▸ **Problem to solve**
Nothing but the text belongs in the answer: the listing below, copied exactly, without pictures.

▸ **Recorded data**
....................

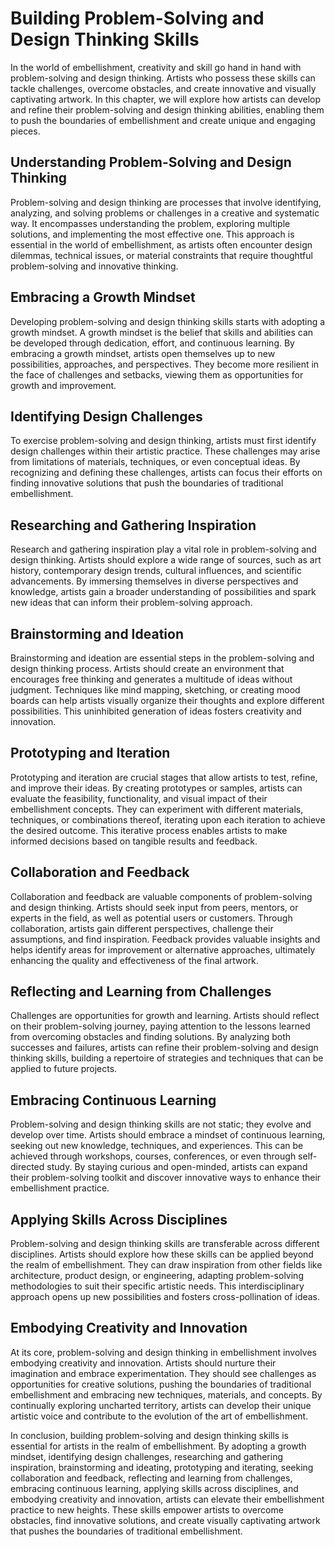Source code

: Building Problem-Solving and Design Thinking Skills
==============================================================

In the world of embellishment, creativity and skill go hand in hand with problem-solving and design thinking. Artists who possess these skills can tackle challenges, overcome obstacles, and create innovative and visually captivating artwork. In this chapter, we will explore how artists can develop and refine their problem-solving and design thinking abilities, enabling them to push the boundaries of embellishment and create unique and engaging pieces.

Understanding Problem-Solving and Design Thinking
-------------------------------------------------

Problem-solving and design thinking are processes that involve identifying, analyzing, and solving problems or challenges in a creative and systematic way. It encompasses understanding the problem, exploring multiple solutions, and implementing the most effective one. This approach is essential in the world of embellishment, as artists often encounter design dilemmas, technical issues, or material constraints that require thoughtful problem-solving and innovative thinking.

Embracing a Growth Mindset
--------------------------

Developing problem-solving and design thinking skills starts with adopting a growth mindset. A growth mindset is the belief that skills and abilities can be developed through dedication, effort, and continuous learning. By embracing a growth mindset, artists open themselves up to new possibilities, approaches, and perspectives. They become more resilient in the face of challenges and setbacks, viewing them as opportunities for growth and improvement.

Identifying Design Challenges
-----------------------------

To exercise problem-solving and design thinking, artists must first identify design challenges within their artistic practice. These challenges may arise from limitations of materials, techniques, or even conceptual ideas. By recognizing and defining these challenges, artists can focus their efforts on finding innovative solutions that push the boundaries of traditional embellishment.

Researching and Gathering Inspiration
-------------------------------------

Research and gathering inspiration play a vital role in problem-solving and design thinking. Artists should explore a wide range of sources, such as art history, contemporary design trends, cultural influences, and scientific advancements. By immersing themselves in diverse perspectives and knowledge, artists gain a broader understanding of possibilities and spark new ideas that can inform their problem-solving approach.

Brainstorming and Ideation
--------------------------

Brainstorming and ideation are essential steps in the problem-solving and design thinking process. Artists should create an environment that encourages free thinking and generates a multitude of ideas without judgment. Techniques like mind mapping, sketching, or creating mood boards can help artists visually organize their thoughts and explore different possibilities. This uninhibited generation of ideas fosters creativity and innovation.

Prototyping and Iteration
-------------------------

Prototyping and iteration are crucial stages that allow artists to test, refine, and improve their ideas. By creating prototypes or samples, artists can evaluate the feasibility, functionality, and visual impact of their embellishment concepts. They can experiment with different materials, techniques, or combinations thereof, iterating upon each iteration to achieve the desired outcome. This iterative process enables artists to make informed decisions based on tangible results and feedback.

Collaboration and Feedback
--------------------------

Collaboration and feedback are valuable components of problem-solving and design thinking. Artists should seek input from peers, mentors, or experts in the field, as well as potential users or customers. Through collaboration, artists gain different perspectives, challenge their assumptions, and find inspiration. Feedback provides valuable insights and helps identify areas for improvement or alternative approaches, ultimately enhancing the quality and effectiveness of the final artwork.

Reflecting and Learning from Challenges
---------------------------------------

Challenges are opportunities for growth and learning. Artists should reflect on their problem-solving journey, paying attention to the lessons learned from overcoming obstacles and finding solutions. By analyzing both successes and failures, artists can refine their problem-solving and design thinking skills, building a repertoire of strategies and techniques that can be applied to future projects.

Embracing Continuous Learning
-----------------------------

Problem-solving and design thinking skills are not static; they evolve and develop over time. Artists should embrace a mindset of continuous learning, seeking out new knowledge, techniques, and experiences. This can be achieved through workshops, courses, conferences, or even through self-directed study. By staying curious and open-minded, artists can expand their problem-solving toolkit and discover innovative ways to enhance their embellishment practice.

Applying Skills Across Disciplines
----------------------------------

Problem-solving and design thinking skills are transferable across different disciplines. Artists should explore how these skills can be applied beyond the realm of embellishment. They can draw inspiration from other fields like architecture, product design, or engineering, adapting problem-solving methodologies to suit their specific artistic needs. This interdisciplinary approach opens up new possibilities and fosters cross-pollination of ideas.

Embodying Creativity and Innovation
-----------------------------------

At its core, problem-solving and design thinking in embellishment involves embodying creativity and innovation. Artists should nurture their imagination and embrace experimentation. They should see challenges as opportunities for creative solutions, pushing the boundaries of traditional embellishment and embracing new techniques, materials, and concepts. By continually exploring uncharted territory, artists can develop their unique artistic voice and contribute to the evolution of the art of embellishment.

In conclusion, building problem-solving and design thinking skills is essential for artists in the realm of embellishment. By adopting a growth mindset, identifying design challenges, researching and gathering inspiration, brainstorming and ideating, prototyping and iterating, seeking collaboration and feedback, reflecting and learning from challenges, embracing continuous learning, applying skills across disciplines, and embodying creativity and innovation, artists can elevate their embellishment practice to new heights. These skills empower artists to overcome obstacles, find innovative solutions, and create visually captivating artwork that pushes the boundaries of traditional embellishment.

....................

▸ **Exercise solution**
Source code

: Building Problem-Solving and Design Thinking Skills
==============================================================

In the world of embellishment, creativity and skill go hand in hand with problem-solving and design thinking. Artists who possess these skills can tackle challenges, overcome obstacles, and create innovative and visually captivating artwork. In this chapter, we will explore how artists can develop and refine their problem-solving and design thinking abilities, enabling them to push the boundaries of embellishment and create unique and engaging pieces.

Understanding Problem-Solving and Design Thinking
-------------------------------------------------

Problem-solving and design thinking are processes that involve identifying, analyzing, and solving problems or challenges in a creative and systematic way. It encompasses understanding the problem, exploring multiple solutions, and implementing the most effective one. This approach is essential in the world of embellishment, as artists often encounter design dilemmas, technical issues, or material constraints that require thoughtful problem-solving and innovative thinking.

Embracing a Growth Mindset
--------------------------

Developing problem-solving and design thinking skills starts with adopting a growth mindset. A growth mindset is the belief that skills and abilities can be developed through dedication, effort, and continuous learning. By embracing a growth mindset, artists open themselves up to new possibilities, approaches, and perspectives. They become more resilient in the face of challenges and setbacks, viewing them as opportunities for growth and improvement.

Identifying Design Challenges
-----------------------------

To exercise problem-solving and design thinking, artists must first identify design challenges within their artistic practice. These challenges may arise from limitations of materials, techniques, or even conceptual ideas. By recognizing and defining these challenges, artists can focus their efforts on finding innovative solutions that push the boundaries of traditional embellishment.

Researching and Gathering Inspiration
-------------------------------------

Research and gathering inspiration play a vital role in problem-solving and design thinking. Artists should explore a wide range of sources, such as art history, contemporary design trends, cultural influences, and scientific advancements. By immersing themselves in diverse perspectives and knowledge, artists gain a broader understanding of possibilities and spark new ideas that can inform their problem-solving approach.

Brainstorming and Ideation
--------------------------

Brainstorming and ideation are essential steps in the problem-solving and design thinking process. Artists should create an environment that encourages free thinking and generates a multitude of ideas without judgment. Techniques like mind mapping, sketching, or creating mood boards can help artists visually organize their thoughts and explore different possibilities. This uninhibited generation of ideas fosters creativity and innovation.

Prototyping and Iteration
-------------------------

Prototyping and iteration are crucial stages that allow artists to test, refine, and improve their ideas. By creating prototypes or samples, artists can evaluate the feasibility, functionality, and visual impact of their embellishment concepts. They can experiment with different materials, techniques, or combinations thereof, iterating upon each iteration to achieve the desired outcome. This iterative process enables artists to make informed decisions based on tangible results and feedback.

Collaboration and Feedback
--------------------------

Collaboration and feedback are valuable components of problem-solving and design thinking. Artists should seek input from peers, mentors, or experts in the field, as well as potential users or customers. Through collaboration, artists gain different perspectives, challenge their assumptions, and find inspiration. Feedback provides valuable insights and helps identify areas for improvement or alternative approaches, ultimately enhancing the quality and effectiveness of the final artwork.

Reflecting and Learning from Challenges
---------------------------------------

Challenges are opportunities for growth and learning. Artists should reflect on their problem-solving journey, paying attention to the lessons learned from overcoming obstacles and finding solutions. By analyzing both successes and failures, artists can refine their problem-solving and design thinking skills, building a repertoire of strategies and techniques that can be applied to future projects.

Embracing Continuous Learning
-----------------------------

Problem-solving and design thinking skills are not static; they evolve and develop over time. Artists should embrace a mindset of continuous learning, seeking out new knowledge, techniques, and experiences. This can be achieved through workshops, courses, conferences, or even through self-directed study. By staying curious and open-minded, artists can expand their problem-solving toolkit and discover innovative ways to enhance their embellishment practice.

Applying Skills Across Disciplines
----------------------------------

Problem-solving and design thinking skills are transferable across different disciplines. Artists should explore how these skills can be applied beyond the realm of embellishment. They can draw inspiration from other fields like architecture, product design, or engineering, adapting problem-solving methodologies to suit their specific artistic needs. This interdisciplinary approach opens up new possibilities and fosters cross-pollination of ideas.

Embodying Creativity and Innovation
-----------------------------------

At its core, problem-solving and design thinking in embellishment involves embodying creativity and innovation. Artists should nurture their imagination and embrace experimentation. They should see challenges as opportunities for creative solutions, pushing the boundaries of traditional embellishment and embracing new techniques, materials, and concepts. By continually exploring uncharted territory, artists can develop their unique artistic voice and contribute to the evolution of the art of embellishment.

In conclusion, building problem-solving and design thinking skills is essential for artists in the realm of embellishment. By adopting a growth mindset, identifying design challenges, researching and gathering inspiration, brainstorming and ideating, prototyping and iterating, seeking collaboration and feedback, reflecting and learning from challenges, embracing continuous learning, applying skills across disciplines, and embodying creativity and innovation, artists can elevate their embellishment practice to new heights. These skills empower artists to overcome obstacles, find innovative solutions, and create visually captivating artwork that pushes the boundaries of traditional embellishment.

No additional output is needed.